Software Development

How to use the Parallel class for simple multithreading

In this programming tutorial about Parallel Extensions in .NET 4, Justin James focuses on imperative parallelism as presented by the Parallel class.

Multithreaded application development is a topic I have written about on TechRepublic a number of times. I published a seven-part series on how to write multithreaded code in VB.NET, and I discussed the Parallel Extensions (which shipped with .NET 4), but never with any code samples for whatever reason.

At the request of a reader who asked for some more up-to-date multithreading code, in this column I will highlight some features of Parallel Extensions in .NET 4 with hands-on code. (The code is from my presentation on Parallel Extensions that I've given in the Carolinas the last two years.) There is a lot to cover, so in this column, I will focus on what is called imperative parallelism as presented by the Parallel class (which is part of the System.Threading.Tasks namespace).

The Parallel class

The static Parallel class contains three very useful methods: For, ForEach, and Invoke. For and ForEach operate upon an Action object at their heart; Invoke works on an array of Actions. For and ForEach mimic the functionality of the loops for which they are named.

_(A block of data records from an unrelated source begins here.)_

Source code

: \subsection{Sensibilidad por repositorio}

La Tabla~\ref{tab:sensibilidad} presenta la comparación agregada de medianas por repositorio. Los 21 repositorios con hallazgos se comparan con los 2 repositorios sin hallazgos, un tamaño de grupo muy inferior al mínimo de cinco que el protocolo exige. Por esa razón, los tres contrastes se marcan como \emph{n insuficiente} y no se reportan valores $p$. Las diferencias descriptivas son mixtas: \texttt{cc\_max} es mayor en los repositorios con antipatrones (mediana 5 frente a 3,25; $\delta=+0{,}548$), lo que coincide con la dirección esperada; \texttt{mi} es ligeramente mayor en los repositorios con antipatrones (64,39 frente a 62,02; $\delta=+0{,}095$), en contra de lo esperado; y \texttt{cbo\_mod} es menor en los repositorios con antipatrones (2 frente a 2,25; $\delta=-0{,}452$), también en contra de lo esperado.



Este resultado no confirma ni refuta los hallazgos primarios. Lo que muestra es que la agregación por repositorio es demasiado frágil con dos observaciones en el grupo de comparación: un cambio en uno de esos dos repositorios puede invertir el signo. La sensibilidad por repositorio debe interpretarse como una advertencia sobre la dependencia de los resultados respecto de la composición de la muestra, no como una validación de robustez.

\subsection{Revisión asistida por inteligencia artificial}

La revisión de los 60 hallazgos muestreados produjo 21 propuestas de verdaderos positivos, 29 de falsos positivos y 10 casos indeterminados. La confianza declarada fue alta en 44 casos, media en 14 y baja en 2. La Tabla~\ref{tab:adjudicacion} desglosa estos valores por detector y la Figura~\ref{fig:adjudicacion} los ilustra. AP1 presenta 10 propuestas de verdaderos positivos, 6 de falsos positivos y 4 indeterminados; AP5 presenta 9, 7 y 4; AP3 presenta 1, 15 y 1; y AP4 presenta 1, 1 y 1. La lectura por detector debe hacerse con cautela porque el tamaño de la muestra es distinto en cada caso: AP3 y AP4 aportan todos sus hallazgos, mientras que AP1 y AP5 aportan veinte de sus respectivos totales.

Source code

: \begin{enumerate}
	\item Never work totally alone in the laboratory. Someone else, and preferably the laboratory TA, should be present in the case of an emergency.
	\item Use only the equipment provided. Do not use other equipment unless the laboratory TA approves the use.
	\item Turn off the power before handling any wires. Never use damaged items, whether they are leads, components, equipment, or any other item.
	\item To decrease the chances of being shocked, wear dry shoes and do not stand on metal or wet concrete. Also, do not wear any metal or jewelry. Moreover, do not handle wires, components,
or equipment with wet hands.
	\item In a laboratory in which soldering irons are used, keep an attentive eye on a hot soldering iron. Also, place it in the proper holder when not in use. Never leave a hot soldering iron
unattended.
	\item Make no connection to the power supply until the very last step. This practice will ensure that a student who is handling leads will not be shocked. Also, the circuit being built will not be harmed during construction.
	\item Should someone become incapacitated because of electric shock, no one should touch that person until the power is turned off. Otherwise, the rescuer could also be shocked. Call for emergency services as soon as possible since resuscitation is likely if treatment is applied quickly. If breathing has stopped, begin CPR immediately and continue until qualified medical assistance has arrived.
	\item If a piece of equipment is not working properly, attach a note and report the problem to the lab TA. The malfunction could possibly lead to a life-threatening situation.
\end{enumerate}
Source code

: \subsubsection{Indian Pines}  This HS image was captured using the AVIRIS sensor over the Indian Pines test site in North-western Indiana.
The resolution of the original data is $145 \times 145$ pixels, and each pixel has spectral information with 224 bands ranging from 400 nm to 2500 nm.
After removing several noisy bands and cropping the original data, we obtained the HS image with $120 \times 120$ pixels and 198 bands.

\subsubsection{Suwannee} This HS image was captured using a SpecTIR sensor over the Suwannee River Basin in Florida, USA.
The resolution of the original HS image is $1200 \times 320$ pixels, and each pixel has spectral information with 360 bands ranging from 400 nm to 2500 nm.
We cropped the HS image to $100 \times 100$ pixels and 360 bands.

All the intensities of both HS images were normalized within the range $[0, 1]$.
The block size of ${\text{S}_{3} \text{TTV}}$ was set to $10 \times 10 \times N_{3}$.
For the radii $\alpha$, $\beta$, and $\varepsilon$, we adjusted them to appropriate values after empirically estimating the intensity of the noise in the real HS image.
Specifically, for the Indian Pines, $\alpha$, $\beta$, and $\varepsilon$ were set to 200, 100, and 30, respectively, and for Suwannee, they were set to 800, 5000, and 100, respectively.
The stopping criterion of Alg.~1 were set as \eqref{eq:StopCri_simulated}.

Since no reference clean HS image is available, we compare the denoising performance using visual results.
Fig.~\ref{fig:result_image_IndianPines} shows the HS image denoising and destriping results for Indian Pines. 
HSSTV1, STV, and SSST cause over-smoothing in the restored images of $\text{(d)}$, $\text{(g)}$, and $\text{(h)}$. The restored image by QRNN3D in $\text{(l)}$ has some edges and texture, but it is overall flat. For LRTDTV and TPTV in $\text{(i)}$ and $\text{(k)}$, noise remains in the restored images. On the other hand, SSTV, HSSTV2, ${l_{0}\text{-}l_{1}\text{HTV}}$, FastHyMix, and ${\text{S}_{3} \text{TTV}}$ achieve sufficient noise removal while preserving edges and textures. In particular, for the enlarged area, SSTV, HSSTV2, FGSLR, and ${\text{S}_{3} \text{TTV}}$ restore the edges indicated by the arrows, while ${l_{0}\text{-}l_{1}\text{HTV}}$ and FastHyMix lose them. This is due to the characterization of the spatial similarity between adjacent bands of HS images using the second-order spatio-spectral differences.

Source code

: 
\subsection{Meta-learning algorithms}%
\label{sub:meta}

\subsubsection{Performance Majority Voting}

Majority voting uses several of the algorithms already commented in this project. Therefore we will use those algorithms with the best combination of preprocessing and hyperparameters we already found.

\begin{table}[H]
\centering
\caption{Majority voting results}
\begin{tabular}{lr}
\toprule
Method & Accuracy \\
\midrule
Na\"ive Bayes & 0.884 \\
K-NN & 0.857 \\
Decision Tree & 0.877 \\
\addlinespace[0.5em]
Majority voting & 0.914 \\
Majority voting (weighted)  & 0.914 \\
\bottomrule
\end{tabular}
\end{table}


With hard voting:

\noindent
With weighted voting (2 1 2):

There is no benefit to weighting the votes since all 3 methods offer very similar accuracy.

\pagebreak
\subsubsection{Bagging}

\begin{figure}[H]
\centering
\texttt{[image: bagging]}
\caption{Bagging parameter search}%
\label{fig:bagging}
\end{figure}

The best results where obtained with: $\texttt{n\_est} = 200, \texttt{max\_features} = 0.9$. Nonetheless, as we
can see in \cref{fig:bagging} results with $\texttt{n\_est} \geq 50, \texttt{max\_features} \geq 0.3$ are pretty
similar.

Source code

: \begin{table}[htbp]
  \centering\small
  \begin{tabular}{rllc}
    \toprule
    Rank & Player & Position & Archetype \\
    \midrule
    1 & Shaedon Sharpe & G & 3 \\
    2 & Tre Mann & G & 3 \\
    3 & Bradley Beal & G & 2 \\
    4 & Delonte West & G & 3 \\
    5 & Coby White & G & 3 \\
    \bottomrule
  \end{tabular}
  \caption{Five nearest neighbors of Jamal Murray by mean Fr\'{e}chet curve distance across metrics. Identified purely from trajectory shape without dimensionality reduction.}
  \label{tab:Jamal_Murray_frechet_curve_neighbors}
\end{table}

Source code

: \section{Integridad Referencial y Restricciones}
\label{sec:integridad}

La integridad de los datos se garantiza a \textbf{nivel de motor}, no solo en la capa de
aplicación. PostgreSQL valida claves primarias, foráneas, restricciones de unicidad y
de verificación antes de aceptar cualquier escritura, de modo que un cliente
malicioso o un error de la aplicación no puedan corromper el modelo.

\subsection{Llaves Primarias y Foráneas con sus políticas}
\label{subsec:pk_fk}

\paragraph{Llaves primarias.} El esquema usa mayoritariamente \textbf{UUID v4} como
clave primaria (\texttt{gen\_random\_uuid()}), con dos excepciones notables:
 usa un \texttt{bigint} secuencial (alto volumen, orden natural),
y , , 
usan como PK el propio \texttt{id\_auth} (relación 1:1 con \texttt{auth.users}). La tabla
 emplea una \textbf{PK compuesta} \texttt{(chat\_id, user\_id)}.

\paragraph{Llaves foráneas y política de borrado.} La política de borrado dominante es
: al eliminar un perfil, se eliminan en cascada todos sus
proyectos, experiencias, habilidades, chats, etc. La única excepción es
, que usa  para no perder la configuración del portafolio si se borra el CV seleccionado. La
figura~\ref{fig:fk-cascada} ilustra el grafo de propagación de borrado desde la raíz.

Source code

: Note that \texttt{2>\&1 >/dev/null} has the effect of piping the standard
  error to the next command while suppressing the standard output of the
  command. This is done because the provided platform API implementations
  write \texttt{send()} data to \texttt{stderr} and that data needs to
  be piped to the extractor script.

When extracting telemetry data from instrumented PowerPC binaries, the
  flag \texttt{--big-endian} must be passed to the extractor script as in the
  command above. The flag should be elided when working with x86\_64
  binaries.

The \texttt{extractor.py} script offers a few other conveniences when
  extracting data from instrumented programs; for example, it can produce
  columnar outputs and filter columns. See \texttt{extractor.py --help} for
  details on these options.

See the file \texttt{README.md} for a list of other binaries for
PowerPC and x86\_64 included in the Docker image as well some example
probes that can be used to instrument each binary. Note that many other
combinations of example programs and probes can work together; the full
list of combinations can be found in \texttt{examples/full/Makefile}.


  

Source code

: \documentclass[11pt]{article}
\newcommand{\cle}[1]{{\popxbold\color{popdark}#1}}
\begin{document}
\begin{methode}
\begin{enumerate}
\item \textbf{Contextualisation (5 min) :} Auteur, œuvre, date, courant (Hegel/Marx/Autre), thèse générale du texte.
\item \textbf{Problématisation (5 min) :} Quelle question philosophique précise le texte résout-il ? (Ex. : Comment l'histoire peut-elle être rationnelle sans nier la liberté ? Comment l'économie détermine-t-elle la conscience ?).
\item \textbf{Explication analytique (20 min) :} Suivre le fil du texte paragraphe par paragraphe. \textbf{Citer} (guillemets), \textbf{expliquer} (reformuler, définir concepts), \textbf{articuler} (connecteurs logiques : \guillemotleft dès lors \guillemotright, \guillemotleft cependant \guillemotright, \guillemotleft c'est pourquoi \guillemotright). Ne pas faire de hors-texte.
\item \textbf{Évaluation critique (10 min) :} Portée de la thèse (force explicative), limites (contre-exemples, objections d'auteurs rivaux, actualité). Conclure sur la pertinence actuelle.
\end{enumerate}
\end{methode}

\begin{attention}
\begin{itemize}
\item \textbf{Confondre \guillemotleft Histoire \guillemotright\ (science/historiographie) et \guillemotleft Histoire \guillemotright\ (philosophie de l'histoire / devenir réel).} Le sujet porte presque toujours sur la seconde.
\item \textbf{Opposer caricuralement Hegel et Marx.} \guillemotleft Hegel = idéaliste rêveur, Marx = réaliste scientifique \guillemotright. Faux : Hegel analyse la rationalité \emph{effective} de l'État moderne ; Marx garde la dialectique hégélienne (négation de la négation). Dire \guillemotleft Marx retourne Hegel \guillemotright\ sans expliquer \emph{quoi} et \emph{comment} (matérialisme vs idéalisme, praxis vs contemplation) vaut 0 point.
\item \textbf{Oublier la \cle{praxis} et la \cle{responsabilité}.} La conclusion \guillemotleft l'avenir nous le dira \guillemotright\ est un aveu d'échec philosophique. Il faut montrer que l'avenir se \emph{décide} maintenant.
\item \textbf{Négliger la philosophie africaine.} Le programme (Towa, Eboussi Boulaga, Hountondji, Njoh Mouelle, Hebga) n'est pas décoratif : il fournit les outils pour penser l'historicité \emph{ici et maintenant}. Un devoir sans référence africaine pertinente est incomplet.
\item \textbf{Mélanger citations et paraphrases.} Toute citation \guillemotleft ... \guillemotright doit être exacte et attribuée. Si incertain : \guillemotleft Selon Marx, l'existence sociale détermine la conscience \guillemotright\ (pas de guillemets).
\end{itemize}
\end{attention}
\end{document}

  • Parallel.For accepts a start boundary, an end boundary, and an Action<int> as arguments. The Action will be called once for each number between the start and the end numbers, and each of those numbers will be passed into the Action as its argument.
  • Parallel.ForEach works with an IEnumerable<T> and an Action<T> (where T is the same for both), and calls the Action once for each item in the IEnumerable, passing in that item to the Action.
  • Parallel.Invoke is a little less complex; it simply calls each Action in the array once.

For all three of these methods, the order of execution is not guaranteed. It may be completely random, or in order, or partially in order. If your code requires that it be run in a particular order, it is not a good candidate for parallel operation. Let's look at Parallel.For first.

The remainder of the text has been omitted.